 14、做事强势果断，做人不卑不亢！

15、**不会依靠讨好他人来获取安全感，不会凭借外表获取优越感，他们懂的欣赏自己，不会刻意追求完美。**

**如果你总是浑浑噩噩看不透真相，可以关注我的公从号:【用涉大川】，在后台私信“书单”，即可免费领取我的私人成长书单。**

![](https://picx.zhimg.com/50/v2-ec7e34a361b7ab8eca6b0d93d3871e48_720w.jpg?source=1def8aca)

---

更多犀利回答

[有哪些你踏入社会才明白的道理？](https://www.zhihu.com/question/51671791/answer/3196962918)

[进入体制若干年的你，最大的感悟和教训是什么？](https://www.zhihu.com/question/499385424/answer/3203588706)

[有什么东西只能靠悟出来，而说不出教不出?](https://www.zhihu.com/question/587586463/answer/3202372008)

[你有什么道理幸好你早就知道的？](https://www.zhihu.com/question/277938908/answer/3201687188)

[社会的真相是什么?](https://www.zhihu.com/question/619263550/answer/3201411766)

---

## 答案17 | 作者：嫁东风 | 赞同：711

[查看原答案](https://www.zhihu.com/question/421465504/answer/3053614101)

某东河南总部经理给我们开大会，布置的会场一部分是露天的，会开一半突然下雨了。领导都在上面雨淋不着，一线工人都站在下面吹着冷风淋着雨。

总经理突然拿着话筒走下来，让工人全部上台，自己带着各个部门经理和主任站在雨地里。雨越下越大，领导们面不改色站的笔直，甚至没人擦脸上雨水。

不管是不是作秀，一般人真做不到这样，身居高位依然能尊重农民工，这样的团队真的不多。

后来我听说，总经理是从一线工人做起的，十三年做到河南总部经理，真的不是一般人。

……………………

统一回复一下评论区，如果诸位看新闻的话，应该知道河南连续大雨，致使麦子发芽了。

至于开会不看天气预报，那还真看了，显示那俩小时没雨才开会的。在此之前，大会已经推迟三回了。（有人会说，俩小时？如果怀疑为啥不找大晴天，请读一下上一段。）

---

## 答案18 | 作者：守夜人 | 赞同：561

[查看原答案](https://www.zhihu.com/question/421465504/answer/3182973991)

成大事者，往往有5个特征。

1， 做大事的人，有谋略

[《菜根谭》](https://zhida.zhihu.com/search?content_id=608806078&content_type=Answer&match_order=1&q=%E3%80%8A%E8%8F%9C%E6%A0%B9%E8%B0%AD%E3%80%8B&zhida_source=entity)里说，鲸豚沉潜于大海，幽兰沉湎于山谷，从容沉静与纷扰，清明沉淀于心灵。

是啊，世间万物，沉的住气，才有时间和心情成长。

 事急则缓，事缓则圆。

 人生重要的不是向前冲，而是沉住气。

**The problem**
If a line in the records above has the word "zhihu", copy it out.

**Completed task**
[有哪些你踏入社会才明白的道理？](https://www.zhihu.com/question/51671791/answer/3196962918)
[进入体制若干年的你，最大的感悟和教训是什么？](https://www.zhihu.com/question/499385424/answer/3203588706)
[有什么东西只能靠悟出来，而说不出教不出?](https://www.zhihu.com/question/587586463/answer/3202372008)
[你有什么道理幸好你早就知道的？](https://www.zhihu.com/question/277938908/answer/3201687188)
[社会的真相是什么?](https://www.zhihu.com/question/619263550/answer/3201411766)
[查看原答案](https://www.zhihu.com/question/421465504/answer/3053614101)
[查看原答案](https://www.zhihu.com/question/421465504/answer/3182973991)
[《菜根谭》](https://zhida.zhihu.com/search?content_id=608806078&content_type=Answer&match_order=1&q=%E3%80%8A%E8%8F%9C%E6%A0%B9%E8%B0%AD%E3%80%8B&zhida_source=entity)里说，鲸豚沉潜于大海，幽兰沉湎于山谷，从容沉静与纷扰，清明沉淀于心灵。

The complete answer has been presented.